ぎこちないが、確実に地面を踏みしめている。
…!?
ジュリアは言葉を失う。
海から音がする。
波の下は暗い。
水面が揺れた。
バシャッ
海から複数の魚が飛び出す。
脚が生えた魚の群れ。
「何なのコイツ等!?」
リンは拳銃を構えた。
だが――
もう一匹、もう二匹…数が増えていく。
リンは引き金に指をかける。

「リン、ダメ。
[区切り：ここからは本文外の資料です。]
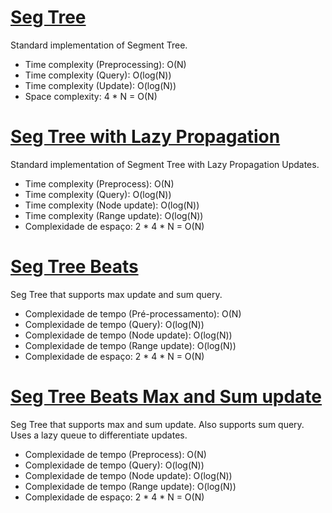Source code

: # [Seg Tree](seg_tree.cpp)
Standard implementation of Segment Tree.
* Time complexity (Preprocessing): O(N)
* Time complexity (Query): O(log(N))
* Time complexity (Update): O(log(N))
* Space complexity: 4 * N = O(N)

# [Seg Tree with Lazy Propagation](seg_tree_lazy.cpp)
Standard implementation of Segment Tree with Lazy Propagation Updates.
* Time complexity (Preprocess): O(N)
* Time complexity (Query): O(log(N))
* Time complexity (Node update): O(log(N))
* Time complexity (Range update): O(log(N))
* Complexidade de espaço: 2 * 4 * N = O(N)

# [Seg Tree Beats](seg_tree_beats.cpp)
Seg Tree that supports max update and sum query.
* Complexidade de tempo (Pré-processamento): O(N)
* Complexidade de tempo (Query): O(log(N))
* Complexidade de tempo (Node update): O(log(N))
* Complexidade de tempo (Range update): O(log(N))
* Complexidade de espaço: 2 * 4 * N = O(N)

# [Seg Tree Beats Max and Sum update](seg_tree_beats_max_and_sum_update.cpp)
Seg Tree that supports max and sum update. Also supports sum query.
Uses a lazy queue to differentiate updates.
* Complexidade de tempo (Preprocess): O(N)
* Complexidade de tempo (Query): O(log(N))
* Complexidade de tempo (Node update): O(log(N))
* Complexidade de tempo (Range update): O(log(N))
* Complexidade de espaço: 2 * 4 * N = O(N)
」
ジュリアがリンの肩を掴む。
「これくらい私でも…!」
リンは応戦するつもりでいる。
「撤退しよう。分が悪い。」
ジュリアはリンに言い聞かせる。
「……分かった。」
リンは応じた。
走る3人。
二足歩行の魚は次々と出てくる。

「あそこ!」
ジュリアが指さした方向にあった建物に逃げ込む。
(…逃げ込んだのはいいが、どうする?)
ジュリアは考える。
「ん?アイツら、目が悪いみたいだ…。」
リンは窓から様子を伺いながら呟く。
二足歩行の魚は周囲を見渡している様子。
「じゃあ…走れば逃げ切れるって事?」
走って逃げる事を提案するミネル。
「だけど、数が多い。屋内を移動しよう。」
ジュリアは逃走ルートを確認する。

「それがいいかも。」
リンは納得の表情。
ジュリア達は慎重に廃墟の中を進む。
ーーガタン!
(しまった!)
物音を立ててしまう。
二足歩行の魚は一斉に向かって来た。
「ヤバい!気付かれた!」
少し慌てるリン。
3人は全力で走って小型トラックに向かう。

ジャキン!
リンは荷台から銃を構える。
ミネルは運転席、ジュリアは助手席に乗り込む。
「ミネル、出して。」
ジュリアは助手席から拳銃を構える。
ミネルはキーを回しエンジンを始動させる。
(この距離なら…!)
ダン!ダン!
ジュリアが放った弾丸は魚の頭部に命中。
だが、あまり効いていない。
(拳銃じゃ威力不足か?)
魚は小型トラックのすぐ傍まで迫ってきた。
リンは落ち着いて狙いを定める。

発砲。
「ギャア!」
被弾した魚は声を上げながら倒れていく。
自動小銃なら有効だ。
ミネルはアクセルを踏み込む。
小型トラックはそのまま漁港から離れていった。
二足歩行の魚が追いつけないスピードで。
調査隊の拠点に戻った3人。
「ふぅ…。」
緊張が解けた様子のリン。
「リン、大丈夫?」
ミネルが心配そうに尋ねる。
「うん…何とか。」
リンはまだ緊張している様子。
「戻ったか。」
カイルが歩いて来た。

「隊長、これを。」
ミネルはサンプルが入ったケースを差し出した。
「む、サンプルを持ち帰ったのか?よくやった。」
3人の活躍を褒めるカイル。
「こいつは研究部門に回す。お前達、今日は休んでいいぞ。」
カイルはケースを受け取って会議室から出て行く。
(優秀だな。アイツ等なら…)
小さく笑うカイル。
彼女達はまだ知らない。
この街でも異変が起き始めている事に。